The technology industry has been creating service offers for decades. These service offers have helped customers stand up technology and make it available for use. At TSIA, we call this the "technology availability" value proposition.
However, customers want more. They don’t just want the technology to be available, they want technology providers to accelerate their ability to unlock value. In particular, customers want us to help them achieve their desired business outcomes around:
- revenue growth
- cost optimization
- regulatory compliance/risk management
This shift towards catalyzing customer outcomes is represented below in a framework from the book B4B, written by J.B. Wood and Thomas Lah.
(Click image to enlarge.)
The B4B operating model concept. Source: B4B (2013)
The Catalyst for Change
There are different catalysts for companies to jump on the outcome train. A significant pattern we observe through our benchmark studies is that traditional, individual service line offers are under pricing pressure. This is true for traditional support services, education services, professional services, and field services.
This pricing pressure is an indication of a stalled value journey with customers. When we put the same offer in front of customers year in and year out, they will expect to pay less for that offer over time. The law of diminishing returns is at play here.

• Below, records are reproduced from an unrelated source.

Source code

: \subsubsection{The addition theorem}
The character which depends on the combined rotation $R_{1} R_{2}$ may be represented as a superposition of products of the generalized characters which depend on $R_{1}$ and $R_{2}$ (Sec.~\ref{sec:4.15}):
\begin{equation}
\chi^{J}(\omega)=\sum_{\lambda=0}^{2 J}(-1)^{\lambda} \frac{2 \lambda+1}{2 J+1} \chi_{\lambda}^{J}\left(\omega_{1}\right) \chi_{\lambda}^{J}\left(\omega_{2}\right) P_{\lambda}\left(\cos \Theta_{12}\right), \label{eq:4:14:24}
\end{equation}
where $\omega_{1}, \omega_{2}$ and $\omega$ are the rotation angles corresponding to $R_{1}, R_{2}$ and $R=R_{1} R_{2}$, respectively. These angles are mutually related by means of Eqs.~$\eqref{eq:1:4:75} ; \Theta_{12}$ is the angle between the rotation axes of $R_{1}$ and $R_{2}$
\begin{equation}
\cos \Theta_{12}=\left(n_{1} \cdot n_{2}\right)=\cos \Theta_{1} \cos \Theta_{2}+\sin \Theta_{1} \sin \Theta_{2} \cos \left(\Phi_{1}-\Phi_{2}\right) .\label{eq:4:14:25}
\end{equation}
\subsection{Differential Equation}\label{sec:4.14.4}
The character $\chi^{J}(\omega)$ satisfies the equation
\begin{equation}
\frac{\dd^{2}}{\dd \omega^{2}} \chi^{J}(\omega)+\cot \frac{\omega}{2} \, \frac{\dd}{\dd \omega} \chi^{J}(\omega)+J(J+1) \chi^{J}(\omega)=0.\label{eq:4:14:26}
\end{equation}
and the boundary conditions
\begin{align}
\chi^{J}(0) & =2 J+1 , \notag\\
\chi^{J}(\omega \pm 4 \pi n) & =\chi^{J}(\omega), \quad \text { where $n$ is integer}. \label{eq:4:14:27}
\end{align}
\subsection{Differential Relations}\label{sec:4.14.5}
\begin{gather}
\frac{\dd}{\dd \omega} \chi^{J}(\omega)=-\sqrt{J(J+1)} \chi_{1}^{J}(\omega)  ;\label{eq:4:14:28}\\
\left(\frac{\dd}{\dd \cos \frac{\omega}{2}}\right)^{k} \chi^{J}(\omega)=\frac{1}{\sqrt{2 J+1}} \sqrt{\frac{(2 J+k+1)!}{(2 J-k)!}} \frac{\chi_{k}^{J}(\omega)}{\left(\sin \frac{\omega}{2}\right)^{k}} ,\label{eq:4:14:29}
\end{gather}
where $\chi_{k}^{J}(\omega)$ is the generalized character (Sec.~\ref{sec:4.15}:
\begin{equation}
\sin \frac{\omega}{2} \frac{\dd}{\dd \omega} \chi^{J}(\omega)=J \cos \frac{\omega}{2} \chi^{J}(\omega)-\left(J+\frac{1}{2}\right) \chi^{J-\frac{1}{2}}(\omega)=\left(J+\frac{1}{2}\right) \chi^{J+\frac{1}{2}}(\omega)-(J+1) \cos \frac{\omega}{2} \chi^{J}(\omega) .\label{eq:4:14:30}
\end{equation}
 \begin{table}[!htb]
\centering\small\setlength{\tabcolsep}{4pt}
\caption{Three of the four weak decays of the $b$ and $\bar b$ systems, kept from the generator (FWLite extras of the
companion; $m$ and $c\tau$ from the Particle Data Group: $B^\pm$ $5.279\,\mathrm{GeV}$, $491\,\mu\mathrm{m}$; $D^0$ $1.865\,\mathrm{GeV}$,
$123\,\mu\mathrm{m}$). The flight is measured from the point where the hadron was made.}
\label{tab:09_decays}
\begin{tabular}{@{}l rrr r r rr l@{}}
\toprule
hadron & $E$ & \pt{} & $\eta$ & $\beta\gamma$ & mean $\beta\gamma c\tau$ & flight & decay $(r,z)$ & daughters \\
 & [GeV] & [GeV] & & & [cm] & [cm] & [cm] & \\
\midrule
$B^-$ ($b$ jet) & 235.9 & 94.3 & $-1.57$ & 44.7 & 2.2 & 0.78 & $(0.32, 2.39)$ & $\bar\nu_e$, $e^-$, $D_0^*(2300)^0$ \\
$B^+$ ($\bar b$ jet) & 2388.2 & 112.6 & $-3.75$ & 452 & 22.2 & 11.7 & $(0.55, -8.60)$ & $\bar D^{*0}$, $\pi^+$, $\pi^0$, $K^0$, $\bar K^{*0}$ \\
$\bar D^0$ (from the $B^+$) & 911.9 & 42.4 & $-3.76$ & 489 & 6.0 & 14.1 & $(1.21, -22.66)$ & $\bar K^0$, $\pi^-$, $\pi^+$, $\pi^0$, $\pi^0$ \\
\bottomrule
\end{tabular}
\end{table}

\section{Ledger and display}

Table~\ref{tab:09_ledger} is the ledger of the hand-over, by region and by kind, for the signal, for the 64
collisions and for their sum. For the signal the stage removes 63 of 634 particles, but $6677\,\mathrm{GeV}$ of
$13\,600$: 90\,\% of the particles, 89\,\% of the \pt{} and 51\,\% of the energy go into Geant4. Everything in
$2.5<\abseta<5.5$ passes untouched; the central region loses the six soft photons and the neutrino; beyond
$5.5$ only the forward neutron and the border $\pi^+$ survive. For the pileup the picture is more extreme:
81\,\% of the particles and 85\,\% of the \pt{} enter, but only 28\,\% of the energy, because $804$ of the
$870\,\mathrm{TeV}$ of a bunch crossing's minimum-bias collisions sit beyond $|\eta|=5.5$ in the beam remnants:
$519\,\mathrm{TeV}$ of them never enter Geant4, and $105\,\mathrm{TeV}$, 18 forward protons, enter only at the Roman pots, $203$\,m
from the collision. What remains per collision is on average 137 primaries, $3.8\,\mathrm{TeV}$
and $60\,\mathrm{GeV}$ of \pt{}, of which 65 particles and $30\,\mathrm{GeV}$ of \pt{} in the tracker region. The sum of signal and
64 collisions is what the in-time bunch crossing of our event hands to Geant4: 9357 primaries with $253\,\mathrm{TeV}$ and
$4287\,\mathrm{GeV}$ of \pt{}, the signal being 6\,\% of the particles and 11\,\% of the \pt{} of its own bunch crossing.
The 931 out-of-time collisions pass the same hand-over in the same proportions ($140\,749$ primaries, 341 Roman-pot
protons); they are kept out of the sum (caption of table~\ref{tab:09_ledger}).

So, many companies are bolstering their service offers with new, compelling value that serves the dual purposes of:
- Helping customers unlock value to achieve their desired outcomes
- Transitioning the technology company from price negotiations to value conversations
The value proposition of traditional services is expanding and creeping into the historical domain of other service lines.
Bumps and Bruises
The good news is that many companies are on the journey with this pivot to outcome-based service offers. But as with every industry transformation, we are experiencing bumps and bruises along the way.
In many companies, we are observing service lines within a given company making this pivot within their individual service silo. The value proposition of traditional services is expanding and creeping into the historical domain of other service lines.
Observations:
- Premium support offers are getting so sophisticated they are bleeding over into the value proposition typically reserved for managed service offers.
- Professional service offers are evolving from project-based to recurring revenues. These value propositions are bleeding over into the value proposition of other recurring service offers, like managed services and premium support offers.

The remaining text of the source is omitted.